My sense is that every action that I take in my marriage is either strengthening or weakening my marriage. I don't much get into he power games of "Nobody can tell me what to do!" That just seems silly - but that's my marriage not yours. We talk through all major decisions, and the decision to carry/not carry would be a big one.
I would suggest that you sit and talk - if the issue is that important to you, then it might be worth having that conversation with the help of a marriage counselor. If you think that you can't afford a counselor, then talk with somone that's been through a divorce!
I think that for this to work, you would have to enter into this conversation with the open mind that you want her to have!
It could come to the point where you have to decide whether you want to carry more than you want to be married.
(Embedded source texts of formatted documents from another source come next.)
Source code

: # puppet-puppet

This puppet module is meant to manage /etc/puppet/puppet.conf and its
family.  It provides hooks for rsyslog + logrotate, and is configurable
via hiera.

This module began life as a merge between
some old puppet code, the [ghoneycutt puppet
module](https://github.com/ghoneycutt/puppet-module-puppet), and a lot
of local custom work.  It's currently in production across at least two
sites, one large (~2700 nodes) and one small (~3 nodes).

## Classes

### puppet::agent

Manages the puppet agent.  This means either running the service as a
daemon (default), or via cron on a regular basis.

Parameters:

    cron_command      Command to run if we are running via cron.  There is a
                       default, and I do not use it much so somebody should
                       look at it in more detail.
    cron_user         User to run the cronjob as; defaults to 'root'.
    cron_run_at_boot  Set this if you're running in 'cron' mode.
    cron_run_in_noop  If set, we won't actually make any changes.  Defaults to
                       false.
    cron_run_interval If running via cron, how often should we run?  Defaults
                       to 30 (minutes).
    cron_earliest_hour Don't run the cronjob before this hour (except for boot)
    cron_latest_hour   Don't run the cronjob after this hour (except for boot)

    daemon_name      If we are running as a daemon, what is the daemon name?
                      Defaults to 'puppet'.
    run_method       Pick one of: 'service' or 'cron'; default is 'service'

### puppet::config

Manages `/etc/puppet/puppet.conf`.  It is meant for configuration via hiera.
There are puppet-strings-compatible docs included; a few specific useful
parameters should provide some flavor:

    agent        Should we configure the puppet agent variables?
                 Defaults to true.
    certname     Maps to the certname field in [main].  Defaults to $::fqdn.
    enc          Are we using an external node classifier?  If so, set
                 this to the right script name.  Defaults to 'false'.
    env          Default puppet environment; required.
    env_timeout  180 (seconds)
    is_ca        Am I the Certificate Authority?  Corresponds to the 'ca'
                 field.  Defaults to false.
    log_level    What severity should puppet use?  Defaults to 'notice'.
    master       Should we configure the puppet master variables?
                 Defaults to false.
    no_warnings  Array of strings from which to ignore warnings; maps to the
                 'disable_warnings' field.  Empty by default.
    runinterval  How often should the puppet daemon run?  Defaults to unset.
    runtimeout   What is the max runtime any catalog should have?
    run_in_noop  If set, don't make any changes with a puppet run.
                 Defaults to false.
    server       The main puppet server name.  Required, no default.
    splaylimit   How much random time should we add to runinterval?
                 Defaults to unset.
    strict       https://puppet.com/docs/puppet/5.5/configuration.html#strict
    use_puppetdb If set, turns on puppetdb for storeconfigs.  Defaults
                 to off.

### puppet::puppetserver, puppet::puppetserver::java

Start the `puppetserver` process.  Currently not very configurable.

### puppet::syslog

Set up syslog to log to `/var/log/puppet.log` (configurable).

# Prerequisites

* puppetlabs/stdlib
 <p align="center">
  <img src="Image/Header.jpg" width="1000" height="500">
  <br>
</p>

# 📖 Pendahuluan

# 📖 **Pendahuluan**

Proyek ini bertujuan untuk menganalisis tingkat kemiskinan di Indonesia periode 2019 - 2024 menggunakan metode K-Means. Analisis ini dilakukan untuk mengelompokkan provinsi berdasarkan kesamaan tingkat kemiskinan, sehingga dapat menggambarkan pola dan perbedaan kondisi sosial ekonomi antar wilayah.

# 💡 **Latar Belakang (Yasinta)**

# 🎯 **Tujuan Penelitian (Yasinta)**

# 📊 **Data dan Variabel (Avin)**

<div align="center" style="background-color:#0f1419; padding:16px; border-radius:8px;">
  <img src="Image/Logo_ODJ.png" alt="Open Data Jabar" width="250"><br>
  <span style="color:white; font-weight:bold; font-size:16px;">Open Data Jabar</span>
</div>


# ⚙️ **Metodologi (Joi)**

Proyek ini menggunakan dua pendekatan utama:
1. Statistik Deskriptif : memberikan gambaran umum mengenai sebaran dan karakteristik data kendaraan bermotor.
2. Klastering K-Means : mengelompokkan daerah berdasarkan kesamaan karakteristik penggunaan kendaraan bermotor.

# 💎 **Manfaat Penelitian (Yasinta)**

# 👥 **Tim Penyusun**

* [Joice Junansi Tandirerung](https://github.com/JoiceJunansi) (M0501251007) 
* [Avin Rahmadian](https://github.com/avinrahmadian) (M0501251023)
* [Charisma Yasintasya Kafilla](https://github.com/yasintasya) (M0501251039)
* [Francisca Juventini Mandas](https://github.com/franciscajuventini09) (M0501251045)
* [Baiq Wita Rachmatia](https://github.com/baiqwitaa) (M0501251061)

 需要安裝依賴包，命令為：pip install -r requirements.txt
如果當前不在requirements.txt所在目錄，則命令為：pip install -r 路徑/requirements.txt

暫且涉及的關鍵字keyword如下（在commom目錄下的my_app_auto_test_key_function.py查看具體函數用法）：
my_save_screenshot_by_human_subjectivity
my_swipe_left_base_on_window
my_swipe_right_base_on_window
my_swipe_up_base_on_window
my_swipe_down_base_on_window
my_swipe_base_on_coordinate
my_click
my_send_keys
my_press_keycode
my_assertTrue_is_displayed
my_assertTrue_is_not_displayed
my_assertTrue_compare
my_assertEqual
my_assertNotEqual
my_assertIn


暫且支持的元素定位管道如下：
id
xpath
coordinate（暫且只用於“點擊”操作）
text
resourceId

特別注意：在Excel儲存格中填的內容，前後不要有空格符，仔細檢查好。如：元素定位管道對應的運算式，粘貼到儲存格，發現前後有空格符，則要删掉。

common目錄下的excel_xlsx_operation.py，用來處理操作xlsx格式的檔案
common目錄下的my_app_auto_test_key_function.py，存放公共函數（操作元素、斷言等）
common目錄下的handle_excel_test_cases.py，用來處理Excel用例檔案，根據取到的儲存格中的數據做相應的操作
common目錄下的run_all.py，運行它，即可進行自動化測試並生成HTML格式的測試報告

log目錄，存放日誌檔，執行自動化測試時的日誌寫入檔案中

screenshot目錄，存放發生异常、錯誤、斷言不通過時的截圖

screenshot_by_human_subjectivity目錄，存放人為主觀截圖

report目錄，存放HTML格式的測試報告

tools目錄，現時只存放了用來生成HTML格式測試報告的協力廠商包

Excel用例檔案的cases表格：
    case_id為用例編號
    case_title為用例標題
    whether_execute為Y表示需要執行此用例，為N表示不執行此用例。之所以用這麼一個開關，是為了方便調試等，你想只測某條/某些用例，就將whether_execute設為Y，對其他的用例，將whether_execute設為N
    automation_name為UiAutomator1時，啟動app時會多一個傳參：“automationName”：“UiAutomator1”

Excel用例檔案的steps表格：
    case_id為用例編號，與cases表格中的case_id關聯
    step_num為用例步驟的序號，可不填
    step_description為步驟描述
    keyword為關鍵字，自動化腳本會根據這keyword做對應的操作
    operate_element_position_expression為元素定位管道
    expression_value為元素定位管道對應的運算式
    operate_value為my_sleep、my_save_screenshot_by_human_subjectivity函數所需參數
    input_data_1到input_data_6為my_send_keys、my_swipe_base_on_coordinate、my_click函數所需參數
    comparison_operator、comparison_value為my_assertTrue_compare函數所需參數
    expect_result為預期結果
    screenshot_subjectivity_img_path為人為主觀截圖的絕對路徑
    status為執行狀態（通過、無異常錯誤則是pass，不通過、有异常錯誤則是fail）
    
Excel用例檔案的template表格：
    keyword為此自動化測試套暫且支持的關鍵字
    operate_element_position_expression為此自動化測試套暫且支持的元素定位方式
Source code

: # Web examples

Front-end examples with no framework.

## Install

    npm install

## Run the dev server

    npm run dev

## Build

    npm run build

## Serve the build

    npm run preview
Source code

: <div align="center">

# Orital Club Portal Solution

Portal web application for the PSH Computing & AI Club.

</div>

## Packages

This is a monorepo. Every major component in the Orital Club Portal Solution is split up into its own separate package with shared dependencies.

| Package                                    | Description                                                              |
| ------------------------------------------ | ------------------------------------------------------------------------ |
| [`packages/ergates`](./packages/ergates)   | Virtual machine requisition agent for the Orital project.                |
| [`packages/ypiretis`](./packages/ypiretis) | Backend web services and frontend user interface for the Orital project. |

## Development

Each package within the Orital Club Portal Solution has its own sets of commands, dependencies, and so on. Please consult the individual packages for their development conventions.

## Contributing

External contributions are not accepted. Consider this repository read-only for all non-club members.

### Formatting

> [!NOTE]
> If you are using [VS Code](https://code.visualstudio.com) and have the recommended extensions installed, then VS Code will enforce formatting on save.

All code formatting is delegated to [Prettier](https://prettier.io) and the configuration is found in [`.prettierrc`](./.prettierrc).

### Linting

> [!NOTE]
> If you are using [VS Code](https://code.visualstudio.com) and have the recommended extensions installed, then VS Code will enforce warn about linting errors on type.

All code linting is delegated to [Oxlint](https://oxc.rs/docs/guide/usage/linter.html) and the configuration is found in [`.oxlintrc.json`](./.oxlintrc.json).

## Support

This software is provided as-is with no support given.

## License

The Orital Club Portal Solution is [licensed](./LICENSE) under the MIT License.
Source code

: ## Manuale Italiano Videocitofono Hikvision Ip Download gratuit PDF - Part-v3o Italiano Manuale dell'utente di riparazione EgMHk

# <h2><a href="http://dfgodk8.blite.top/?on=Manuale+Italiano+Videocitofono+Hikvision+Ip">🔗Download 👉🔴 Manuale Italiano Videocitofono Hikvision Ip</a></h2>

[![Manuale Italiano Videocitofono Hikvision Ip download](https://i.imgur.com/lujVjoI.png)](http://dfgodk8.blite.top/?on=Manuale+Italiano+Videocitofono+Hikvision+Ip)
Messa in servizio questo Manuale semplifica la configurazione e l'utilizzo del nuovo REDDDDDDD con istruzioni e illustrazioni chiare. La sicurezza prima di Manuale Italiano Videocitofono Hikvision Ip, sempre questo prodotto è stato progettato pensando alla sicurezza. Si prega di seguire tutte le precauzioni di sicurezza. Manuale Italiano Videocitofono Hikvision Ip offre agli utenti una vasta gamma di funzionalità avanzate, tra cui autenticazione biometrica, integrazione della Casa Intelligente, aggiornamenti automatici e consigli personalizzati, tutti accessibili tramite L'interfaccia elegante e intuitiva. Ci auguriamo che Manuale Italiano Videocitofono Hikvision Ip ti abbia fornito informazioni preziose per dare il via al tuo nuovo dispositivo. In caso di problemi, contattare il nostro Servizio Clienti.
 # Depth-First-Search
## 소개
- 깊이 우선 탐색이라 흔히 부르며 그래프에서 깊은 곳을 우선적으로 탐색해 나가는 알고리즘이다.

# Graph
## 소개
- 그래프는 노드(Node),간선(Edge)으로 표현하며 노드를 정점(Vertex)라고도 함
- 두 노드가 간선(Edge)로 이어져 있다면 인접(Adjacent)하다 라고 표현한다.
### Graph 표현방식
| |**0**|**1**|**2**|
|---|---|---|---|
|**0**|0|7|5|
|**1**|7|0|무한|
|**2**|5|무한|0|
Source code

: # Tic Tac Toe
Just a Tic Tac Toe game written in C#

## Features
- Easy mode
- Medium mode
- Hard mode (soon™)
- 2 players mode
That's obviously a very personal decision - go into it with your eyes open.
My wife is very anti. I do not carry, but I don't perceive any need to carry, so that's not an issue for us. I target shoot and reload - after a lot of discussion. I have taken my a nephew, a niece, my son and my daughter shooting. She does her best to understand why I like to shoot, and I am punctilious about safety around the home.
It would be very cool if she enjoyed shooting. But she's a Quaker - as was I when we got married. She it not likely to ever change her mind, and that's life. People are not a Chinese dinner - no substitutions allowed.
I took a very serious vow when we got married, promising "with the help of God, to be a faithful and loving husband to her, so long as we both shall live." To my mind, that vow was a recognition of a solemn commitment made with the blessing of G-d to work as hard as I could at building and maintaining that relationship. Even though I am no longer a Quaker, I am still bound by that vow, and grateful every day that G-d and that my wife have blessed me with the marriage I have.
You may need to think very hard about the kind of marriage you want, and understand the inflexibility on
any major issue may start you down a road you really don't want to go. Maybe you don't mind going down that road, and maybe you really don't want to go down that road. But one thing is very clear - you don't have any control over her inflexibility; you can only control your own.
I won't be offended if you don't want be be married the way that I am married. But I will let you know that I am very happy to be married the way that I am married.